** EXERCISE INSTRUCTIONS **
Pull out every line with the word "follow" from the entries below.

** TASK DATA **

Segment Open

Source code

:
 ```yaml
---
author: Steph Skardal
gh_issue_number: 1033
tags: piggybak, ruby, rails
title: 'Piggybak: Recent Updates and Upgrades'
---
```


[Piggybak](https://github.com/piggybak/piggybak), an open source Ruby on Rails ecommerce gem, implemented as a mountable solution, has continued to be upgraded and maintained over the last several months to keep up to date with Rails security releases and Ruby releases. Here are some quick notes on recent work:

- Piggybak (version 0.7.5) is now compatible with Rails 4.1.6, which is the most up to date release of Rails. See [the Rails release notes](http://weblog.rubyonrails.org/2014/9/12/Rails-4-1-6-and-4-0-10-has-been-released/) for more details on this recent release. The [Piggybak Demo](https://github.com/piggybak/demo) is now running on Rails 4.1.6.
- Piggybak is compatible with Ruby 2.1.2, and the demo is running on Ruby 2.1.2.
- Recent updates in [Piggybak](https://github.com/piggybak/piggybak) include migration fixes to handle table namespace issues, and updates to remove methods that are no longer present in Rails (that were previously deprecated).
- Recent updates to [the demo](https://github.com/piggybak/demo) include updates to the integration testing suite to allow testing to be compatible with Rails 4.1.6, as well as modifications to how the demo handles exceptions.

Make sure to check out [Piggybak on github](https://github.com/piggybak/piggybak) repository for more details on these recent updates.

Segment Closed
Segment Open

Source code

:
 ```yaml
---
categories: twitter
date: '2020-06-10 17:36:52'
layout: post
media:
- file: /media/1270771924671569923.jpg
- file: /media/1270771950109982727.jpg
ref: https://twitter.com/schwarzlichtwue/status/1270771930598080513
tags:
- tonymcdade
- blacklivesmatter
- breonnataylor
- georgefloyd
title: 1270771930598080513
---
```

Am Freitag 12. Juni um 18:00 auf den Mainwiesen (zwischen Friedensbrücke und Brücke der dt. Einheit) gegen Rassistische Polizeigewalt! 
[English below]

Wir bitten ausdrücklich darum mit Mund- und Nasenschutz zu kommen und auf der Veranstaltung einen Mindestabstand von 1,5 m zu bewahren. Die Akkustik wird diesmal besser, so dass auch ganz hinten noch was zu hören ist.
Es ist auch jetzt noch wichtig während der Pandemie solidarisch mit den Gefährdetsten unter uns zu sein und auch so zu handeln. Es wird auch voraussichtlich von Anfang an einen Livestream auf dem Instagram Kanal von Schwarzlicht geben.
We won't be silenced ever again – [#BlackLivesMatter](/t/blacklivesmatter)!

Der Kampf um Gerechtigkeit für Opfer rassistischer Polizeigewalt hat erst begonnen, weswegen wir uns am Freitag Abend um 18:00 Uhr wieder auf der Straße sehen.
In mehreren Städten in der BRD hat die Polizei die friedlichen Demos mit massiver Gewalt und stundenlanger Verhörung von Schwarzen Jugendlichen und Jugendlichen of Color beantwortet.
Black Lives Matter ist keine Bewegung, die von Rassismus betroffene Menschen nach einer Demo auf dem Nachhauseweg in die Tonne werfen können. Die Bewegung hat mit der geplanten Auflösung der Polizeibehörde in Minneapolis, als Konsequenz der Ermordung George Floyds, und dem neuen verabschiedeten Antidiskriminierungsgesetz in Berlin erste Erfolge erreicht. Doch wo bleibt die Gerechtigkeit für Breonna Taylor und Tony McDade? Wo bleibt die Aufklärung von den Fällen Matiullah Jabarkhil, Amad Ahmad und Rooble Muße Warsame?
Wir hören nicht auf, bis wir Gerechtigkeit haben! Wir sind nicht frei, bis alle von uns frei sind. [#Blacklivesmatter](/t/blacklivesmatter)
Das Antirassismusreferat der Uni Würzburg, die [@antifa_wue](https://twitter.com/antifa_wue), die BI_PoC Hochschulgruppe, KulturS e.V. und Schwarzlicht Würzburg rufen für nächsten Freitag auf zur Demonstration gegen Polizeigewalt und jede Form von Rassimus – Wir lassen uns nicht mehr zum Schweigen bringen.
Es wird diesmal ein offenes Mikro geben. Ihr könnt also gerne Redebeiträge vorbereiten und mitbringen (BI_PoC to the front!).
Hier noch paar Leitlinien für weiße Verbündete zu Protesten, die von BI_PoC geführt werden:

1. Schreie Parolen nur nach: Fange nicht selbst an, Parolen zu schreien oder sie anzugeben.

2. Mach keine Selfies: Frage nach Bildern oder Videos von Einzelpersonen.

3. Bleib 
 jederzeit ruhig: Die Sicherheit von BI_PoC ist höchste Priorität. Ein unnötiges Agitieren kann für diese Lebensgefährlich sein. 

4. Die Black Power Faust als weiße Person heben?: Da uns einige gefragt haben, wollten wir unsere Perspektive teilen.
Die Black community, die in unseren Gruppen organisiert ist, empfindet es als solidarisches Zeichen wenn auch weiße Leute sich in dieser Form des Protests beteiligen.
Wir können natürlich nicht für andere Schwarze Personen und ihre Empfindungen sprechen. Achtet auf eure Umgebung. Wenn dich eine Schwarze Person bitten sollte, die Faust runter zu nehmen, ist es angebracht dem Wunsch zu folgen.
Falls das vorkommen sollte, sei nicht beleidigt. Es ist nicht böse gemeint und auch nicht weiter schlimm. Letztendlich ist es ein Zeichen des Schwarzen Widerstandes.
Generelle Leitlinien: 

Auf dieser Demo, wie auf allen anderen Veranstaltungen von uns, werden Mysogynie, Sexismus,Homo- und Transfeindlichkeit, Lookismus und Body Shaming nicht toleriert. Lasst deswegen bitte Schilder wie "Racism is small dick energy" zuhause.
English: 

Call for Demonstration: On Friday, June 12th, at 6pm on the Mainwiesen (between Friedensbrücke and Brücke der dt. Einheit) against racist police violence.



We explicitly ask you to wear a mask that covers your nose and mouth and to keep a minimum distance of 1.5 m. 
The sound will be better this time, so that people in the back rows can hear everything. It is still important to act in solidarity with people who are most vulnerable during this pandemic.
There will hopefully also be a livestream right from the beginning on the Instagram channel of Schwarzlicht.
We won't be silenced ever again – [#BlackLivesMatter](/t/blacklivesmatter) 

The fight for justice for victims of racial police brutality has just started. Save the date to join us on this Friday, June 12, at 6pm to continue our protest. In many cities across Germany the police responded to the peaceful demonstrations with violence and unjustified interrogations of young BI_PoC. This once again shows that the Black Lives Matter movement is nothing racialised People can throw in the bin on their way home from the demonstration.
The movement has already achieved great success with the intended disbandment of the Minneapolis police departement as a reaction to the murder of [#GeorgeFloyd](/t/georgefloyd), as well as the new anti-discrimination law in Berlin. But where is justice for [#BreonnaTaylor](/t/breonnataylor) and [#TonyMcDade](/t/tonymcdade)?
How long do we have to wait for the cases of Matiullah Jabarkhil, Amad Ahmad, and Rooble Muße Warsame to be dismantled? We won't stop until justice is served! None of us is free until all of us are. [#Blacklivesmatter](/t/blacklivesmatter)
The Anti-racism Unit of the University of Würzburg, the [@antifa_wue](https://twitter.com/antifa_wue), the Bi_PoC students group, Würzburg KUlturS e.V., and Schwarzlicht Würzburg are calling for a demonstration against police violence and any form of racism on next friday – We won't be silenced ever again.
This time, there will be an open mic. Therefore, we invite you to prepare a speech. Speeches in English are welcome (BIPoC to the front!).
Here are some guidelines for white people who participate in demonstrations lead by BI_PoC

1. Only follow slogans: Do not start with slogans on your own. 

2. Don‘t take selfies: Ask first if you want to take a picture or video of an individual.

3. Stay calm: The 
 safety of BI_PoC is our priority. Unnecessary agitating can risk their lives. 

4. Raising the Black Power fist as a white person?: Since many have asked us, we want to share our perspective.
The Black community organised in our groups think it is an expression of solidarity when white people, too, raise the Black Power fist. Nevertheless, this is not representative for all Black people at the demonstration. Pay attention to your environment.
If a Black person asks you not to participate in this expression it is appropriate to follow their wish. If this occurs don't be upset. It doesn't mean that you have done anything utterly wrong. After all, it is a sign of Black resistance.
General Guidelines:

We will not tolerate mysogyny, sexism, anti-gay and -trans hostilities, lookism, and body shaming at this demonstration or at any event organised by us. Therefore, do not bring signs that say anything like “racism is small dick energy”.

Segment Closed

** PROBLEM SOLUTION **
1. Only follow slogans: Do not start with slogans on your own. 
If a Black person asks you not to participate in this expression it is appropriate to follow their wish. If this occurs don't be upset. It doesn't mean that you have done anything utterly wrong. After all, it is a sign of Black resistance.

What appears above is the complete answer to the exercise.